Mon odyssée vers le grec ancien avec Ἕρμαιον
4 / Ἕρμαιον τὸ βιβλίον ἐπέρανα, τῆς διδασκάλης ἐμοῦ πάνυ δή μοι ὠφελησάσης
(J’ai terminé le manuel Ἕρμαιον car ma professeure m’a beaucoup aidé – la seconde proposition étant au génitif absolu)
Nous étions donc arrivés ensemble au terme de l’étape 28, consacrée à l’étude de l’impératif et très éclectique dans les textes originaux à traduire : un extrait de l’Évangile selon Saint-Luc prônant la non-violence, des maximes de Ménandre, la notice d’explication d’une turbine à vapeur par Héron d’Alexandrie et Zeus commandant aux quatre vents et mis en scène par Lucien.

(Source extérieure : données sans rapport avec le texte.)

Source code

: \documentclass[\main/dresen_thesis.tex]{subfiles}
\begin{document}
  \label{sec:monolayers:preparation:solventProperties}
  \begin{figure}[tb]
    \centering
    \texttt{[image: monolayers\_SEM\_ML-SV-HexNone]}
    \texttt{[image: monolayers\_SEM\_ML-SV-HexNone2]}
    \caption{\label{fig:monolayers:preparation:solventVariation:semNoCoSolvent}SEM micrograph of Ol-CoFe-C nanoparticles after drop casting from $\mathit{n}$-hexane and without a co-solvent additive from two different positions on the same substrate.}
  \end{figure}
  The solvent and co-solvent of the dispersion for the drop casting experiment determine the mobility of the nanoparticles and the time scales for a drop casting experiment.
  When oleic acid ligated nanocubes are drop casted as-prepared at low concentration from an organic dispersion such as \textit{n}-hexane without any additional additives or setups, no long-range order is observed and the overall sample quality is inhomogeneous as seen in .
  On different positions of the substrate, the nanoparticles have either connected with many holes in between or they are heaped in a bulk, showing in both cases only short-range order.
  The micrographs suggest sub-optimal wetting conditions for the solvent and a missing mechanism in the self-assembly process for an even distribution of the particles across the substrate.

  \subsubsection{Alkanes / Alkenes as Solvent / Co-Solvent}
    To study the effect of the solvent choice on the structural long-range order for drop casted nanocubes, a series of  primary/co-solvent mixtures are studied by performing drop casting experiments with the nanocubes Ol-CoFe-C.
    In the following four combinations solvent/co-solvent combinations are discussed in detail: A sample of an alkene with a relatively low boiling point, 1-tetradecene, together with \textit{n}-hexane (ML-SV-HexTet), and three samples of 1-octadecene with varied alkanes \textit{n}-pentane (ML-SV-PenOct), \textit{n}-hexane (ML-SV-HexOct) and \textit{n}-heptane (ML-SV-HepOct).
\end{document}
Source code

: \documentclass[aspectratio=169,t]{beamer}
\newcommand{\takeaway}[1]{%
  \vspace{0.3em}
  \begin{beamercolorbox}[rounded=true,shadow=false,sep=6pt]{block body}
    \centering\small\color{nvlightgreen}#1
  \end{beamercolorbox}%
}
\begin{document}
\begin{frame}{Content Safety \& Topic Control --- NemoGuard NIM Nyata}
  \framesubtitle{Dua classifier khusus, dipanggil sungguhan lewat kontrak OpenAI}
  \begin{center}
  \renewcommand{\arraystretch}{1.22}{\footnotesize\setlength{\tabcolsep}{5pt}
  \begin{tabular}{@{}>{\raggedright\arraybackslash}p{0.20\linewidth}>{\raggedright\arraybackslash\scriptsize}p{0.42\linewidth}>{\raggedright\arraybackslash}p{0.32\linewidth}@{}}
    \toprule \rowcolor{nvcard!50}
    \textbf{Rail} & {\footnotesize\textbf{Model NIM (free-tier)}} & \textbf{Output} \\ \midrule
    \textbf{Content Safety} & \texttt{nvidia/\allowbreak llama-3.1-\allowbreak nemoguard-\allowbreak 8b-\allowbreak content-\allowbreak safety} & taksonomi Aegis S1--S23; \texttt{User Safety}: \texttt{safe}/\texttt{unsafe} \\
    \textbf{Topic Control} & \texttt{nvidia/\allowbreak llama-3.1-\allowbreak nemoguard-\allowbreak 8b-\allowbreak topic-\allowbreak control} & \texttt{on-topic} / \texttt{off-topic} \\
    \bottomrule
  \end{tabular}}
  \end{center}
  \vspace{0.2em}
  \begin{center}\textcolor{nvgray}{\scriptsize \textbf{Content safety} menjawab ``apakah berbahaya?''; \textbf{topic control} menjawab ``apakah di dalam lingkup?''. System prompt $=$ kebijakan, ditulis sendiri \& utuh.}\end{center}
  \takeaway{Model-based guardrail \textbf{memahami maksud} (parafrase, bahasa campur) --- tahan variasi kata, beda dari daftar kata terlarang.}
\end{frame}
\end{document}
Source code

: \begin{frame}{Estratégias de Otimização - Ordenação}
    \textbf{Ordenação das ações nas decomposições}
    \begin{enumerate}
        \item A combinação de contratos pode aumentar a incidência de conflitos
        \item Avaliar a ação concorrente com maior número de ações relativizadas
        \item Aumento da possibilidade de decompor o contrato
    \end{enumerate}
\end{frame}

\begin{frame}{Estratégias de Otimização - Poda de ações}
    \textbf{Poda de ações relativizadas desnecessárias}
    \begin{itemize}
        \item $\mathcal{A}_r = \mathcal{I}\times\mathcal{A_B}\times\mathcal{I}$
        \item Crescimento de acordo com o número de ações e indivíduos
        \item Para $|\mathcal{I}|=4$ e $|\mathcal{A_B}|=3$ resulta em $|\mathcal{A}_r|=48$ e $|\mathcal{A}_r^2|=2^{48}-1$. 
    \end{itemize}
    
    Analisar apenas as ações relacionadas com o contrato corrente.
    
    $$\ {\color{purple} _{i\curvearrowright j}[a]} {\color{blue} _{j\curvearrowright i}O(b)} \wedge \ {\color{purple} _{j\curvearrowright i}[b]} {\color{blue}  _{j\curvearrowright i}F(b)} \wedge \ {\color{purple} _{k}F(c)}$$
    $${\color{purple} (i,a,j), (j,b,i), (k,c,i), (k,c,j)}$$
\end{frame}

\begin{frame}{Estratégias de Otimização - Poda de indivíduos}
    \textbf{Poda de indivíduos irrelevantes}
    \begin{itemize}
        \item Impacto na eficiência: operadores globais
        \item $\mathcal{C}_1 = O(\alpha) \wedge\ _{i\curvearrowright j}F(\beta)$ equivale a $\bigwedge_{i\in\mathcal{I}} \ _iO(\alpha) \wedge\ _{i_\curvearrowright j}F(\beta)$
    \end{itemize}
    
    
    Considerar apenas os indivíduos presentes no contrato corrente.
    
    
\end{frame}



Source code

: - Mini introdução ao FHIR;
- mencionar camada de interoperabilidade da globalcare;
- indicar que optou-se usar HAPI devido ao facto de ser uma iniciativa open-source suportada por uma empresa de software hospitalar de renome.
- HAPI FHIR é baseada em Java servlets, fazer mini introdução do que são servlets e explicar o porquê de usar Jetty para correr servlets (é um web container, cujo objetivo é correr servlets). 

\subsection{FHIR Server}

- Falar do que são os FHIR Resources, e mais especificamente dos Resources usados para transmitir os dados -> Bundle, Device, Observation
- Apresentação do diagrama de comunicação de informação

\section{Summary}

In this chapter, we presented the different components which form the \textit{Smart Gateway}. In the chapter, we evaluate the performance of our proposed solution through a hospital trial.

Le 3ème degré d’apprentissage du grec ancien avec Connaissance hellénique comporte deux parties, que l’on va présenter plus tard, et s’appuie 4 ressources :
- Notre manuel Ἕρμαιον – Initiation au grec ancien, désormais familier ;
- la Grammaire grecque d’Éloi Ragon dans sa dernière édition (2007) refondue par Dain, Foucault et Poulain, toujours publiée aux Éditions Nathan De Gigord ;
- le fascicule d’Explorations syntaxiques fourni par Connaissance hellénique. Ce volume, de conception originale, contient de nombreux extraits des Thèmes grecs sur la syntaxe (Livre du maître), ouvrage paru en 1940 aux Éditions De Gigord (et aujourd’hui épuisé). Il permet de faire du « petit grec » à l’aide de ces textes disposés en juxtalinéaire, en comparant l’énoncé français avec sa traduction reconstituée en grec ;
- le Guide de l’autodidacte du 3ème degré, également procuré par Connaissance hellénique. Ce support comporte un plan d’étude et une ou deux versions à réaliser à la fin de chaque étape d’Ἕρμαιον et des Explorations syntaxiques.
L’objectif de ce 3ème degré de grec ancien est de parcourir, par tranches, la Grammaire grecque d’Éloi Ragon, maintenant que l’on est suffisamment familier de la langue.
Deux parties, disais-je, puisqu’aux 7 dernières étapes (29 à 35) d’Ἕρμαιον, vont se succéder 7 étapes d’explorations syntaxiques. Je limiterai mon retour d’expérience à la première partie, à laquelle je suis parvenu, puisque la seconde constitue mon objectif de progrès pour les prochains mois.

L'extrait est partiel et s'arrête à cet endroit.